Clinical investigations have been conducted as an anti-AIDS drug in China, where heparinoid alginate derivatives were explored for the treatment of HIV. They used sulfated enriched mannuronic and guluronic heterogeneous alginate fragments incorporated with heparinoid polysaccharides, drug 911 which consists of 10 kDa to 1.5 sulfates and 1.0 carboxyl groups per sugar residue. It was diagnosed that heparinoid 911 interacted with the positively charged regions of glycoproteins present on the cell surface, leading to shielding effect on these regions, thus counteracting HIV-virus binding to the cell surface. The mode action of 911 was found to be related to the inhibition of viral reverse transcriptase and prevention of viral adsorption. A significant inhibitory effect on DNA polymerase of the hepatitis B virus was reported, meaning it can be applied in hepatitis B treatment (Xin et al., 2000; Wu et al., 2011; Szekalska et al., 2016b).

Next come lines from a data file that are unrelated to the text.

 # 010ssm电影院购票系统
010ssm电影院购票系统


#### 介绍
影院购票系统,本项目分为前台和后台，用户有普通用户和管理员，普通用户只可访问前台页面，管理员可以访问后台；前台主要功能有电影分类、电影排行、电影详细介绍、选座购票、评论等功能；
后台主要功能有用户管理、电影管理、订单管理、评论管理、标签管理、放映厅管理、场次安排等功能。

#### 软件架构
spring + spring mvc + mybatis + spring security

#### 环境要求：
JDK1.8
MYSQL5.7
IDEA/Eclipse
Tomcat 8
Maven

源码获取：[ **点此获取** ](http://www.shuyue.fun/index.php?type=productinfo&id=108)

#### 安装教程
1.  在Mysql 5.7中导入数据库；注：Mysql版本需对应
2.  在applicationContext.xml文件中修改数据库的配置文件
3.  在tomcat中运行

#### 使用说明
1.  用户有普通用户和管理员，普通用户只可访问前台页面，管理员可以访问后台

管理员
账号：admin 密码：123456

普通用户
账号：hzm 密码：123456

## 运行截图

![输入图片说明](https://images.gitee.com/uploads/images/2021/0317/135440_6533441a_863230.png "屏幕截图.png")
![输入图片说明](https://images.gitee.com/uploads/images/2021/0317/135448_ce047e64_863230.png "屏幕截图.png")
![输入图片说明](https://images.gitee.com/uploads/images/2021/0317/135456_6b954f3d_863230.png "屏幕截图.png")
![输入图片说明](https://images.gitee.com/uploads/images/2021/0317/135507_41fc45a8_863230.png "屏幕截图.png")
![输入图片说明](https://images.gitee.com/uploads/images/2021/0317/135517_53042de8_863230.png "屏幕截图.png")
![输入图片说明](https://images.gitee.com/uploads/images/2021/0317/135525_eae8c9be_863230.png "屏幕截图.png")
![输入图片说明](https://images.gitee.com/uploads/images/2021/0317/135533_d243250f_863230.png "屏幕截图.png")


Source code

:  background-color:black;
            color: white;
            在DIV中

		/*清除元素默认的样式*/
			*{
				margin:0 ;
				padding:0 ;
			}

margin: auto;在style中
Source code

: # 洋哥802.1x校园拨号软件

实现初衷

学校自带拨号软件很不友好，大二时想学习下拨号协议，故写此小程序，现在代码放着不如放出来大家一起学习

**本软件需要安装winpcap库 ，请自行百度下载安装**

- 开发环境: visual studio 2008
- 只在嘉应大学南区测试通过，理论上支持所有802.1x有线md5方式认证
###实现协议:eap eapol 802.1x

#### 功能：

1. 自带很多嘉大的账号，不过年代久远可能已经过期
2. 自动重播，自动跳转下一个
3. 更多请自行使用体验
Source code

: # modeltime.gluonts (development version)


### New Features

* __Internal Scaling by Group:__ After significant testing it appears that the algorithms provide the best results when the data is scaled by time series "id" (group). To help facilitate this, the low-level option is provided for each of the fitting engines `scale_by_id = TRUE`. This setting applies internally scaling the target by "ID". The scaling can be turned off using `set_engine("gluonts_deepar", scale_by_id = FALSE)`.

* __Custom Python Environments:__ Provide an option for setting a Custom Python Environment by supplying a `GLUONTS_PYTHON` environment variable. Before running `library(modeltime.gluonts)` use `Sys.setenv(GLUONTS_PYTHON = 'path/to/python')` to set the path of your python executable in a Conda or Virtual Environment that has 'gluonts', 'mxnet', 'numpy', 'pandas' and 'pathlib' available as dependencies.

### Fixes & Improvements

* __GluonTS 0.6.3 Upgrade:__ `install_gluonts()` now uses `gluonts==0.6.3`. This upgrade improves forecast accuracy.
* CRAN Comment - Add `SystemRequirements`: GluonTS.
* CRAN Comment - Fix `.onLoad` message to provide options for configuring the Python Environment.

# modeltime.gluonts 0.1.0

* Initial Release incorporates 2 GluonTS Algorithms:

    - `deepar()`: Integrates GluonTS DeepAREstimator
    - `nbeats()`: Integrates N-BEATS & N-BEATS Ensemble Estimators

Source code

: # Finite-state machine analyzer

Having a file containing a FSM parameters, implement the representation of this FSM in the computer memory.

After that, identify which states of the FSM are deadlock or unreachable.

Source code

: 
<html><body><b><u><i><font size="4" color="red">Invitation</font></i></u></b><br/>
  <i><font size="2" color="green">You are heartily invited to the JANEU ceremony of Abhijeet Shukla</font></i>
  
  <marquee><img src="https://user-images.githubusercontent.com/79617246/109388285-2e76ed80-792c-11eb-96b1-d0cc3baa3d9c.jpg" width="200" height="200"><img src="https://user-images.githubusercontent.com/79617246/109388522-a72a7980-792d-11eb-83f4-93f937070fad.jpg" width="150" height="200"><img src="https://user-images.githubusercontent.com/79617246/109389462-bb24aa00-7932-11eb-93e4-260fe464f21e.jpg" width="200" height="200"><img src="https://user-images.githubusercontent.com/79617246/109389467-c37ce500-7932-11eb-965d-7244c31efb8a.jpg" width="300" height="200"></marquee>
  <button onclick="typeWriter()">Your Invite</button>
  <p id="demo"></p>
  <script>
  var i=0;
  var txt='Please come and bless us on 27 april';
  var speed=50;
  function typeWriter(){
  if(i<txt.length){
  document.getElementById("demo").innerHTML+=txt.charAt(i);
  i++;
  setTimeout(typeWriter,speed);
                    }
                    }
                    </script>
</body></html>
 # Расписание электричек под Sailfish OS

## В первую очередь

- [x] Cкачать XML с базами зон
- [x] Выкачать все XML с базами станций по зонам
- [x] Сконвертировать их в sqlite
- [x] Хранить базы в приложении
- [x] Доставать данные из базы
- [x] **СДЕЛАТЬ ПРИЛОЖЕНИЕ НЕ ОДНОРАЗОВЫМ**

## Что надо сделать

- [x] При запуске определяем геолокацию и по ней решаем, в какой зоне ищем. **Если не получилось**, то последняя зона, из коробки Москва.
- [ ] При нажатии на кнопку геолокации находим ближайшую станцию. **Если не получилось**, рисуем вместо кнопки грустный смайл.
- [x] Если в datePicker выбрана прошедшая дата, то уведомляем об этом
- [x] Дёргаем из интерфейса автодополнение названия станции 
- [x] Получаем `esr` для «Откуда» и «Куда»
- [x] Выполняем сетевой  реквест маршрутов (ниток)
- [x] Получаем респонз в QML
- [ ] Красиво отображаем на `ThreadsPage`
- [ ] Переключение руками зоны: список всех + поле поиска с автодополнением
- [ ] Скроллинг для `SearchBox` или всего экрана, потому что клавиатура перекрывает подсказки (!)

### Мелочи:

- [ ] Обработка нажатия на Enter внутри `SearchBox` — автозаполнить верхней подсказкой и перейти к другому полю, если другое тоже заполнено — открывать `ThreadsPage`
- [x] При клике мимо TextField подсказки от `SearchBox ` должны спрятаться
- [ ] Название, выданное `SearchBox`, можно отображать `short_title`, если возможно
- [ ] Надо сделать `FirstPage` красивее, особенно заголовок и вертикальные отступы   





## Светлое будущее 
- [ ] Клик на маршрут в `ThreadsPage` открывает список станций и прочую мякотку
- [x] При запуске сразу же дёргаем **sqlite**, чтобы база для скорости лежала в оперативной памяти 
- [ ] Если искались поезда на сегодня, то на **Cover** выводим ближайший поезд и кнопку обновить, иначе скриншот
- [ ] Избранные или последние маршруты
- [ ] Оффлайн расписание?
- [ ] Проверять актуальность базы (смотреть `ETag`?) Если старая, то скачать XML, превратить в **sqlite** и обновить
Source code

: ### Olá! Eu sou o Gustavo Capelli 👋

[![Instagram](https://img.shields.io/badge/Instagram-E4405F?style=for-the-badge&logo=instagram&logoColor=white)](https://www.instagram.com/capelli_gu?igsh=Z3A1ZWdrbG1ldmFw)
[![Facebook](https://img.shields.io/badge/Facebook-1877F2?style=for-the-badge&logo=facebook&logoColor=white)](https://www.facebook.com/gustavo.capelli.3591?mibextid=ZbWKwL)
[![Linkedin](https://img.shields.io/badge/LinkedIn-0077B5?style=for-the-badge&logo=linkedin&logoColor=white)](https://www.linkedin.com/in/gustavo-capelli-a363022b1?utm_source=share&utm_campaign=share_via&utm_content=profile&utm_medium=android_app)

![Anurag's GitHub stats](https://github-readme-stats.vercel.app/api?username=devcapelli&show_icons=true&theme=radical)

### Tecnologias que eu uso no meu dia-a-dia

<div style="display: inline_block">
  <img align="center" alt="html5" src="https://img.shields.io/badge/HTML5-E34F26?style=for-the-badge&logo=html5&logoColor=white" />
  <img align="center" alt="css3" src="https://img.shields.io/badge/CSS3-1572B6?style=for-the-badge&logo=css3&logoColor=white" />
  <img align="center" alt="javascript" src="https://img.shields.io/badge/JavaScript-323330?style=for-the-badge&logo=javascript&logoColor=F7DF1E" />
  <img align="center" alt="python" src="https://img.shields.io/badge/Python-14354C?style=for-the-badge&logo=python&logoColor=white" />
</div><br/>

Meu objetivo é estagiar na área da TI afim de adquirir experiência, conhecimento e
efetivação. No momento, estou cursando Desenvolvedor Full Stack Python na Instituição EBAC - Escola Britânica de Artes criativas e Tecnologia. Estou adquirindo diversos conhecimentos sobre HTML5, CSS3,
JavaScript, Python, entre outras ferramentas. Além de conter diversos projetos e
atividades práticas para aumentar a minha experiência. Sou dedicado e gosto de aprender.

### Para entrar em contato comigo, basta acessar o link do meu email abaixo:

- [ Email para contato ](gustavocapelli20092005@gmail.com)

Alginate consisting oligosaccharides caused lower blood pressure, it appears that the hypertensive mechanism is associated with calcium antagonist activity toward voltage-operated calcium channels. It was clinically reported that sodium alginate in a dose of 60 mg/day decreased blood pressure eliminated hypertension after 2 weeks of treatment. Another trial revealed that polymers’ facility prevented early stage kidney injury by decreasing the rate of glomerular filtration. Apart from this, alginate-based potassium tested as a promising agent for mitigating cardiovascular complications associated with hypertension, including cardiac and renal hypertrophy in the risk of stroke occurrence (Chen et al., 2010; Morria et al., 2013; Szekalska et al., 2016b). Alginate biopolymers are extensively used to develop various dressing materials for the treatment of wound healing (Varaprasad et al., 2020). Different cardiovascular diseases, such as atherosclerosis, myocardial infarction, etc. are the leading cause of morbidity and mortality. The alginate and hydrogels are mostly applicable in cardiac regeneration (Cattelan et al., 2020).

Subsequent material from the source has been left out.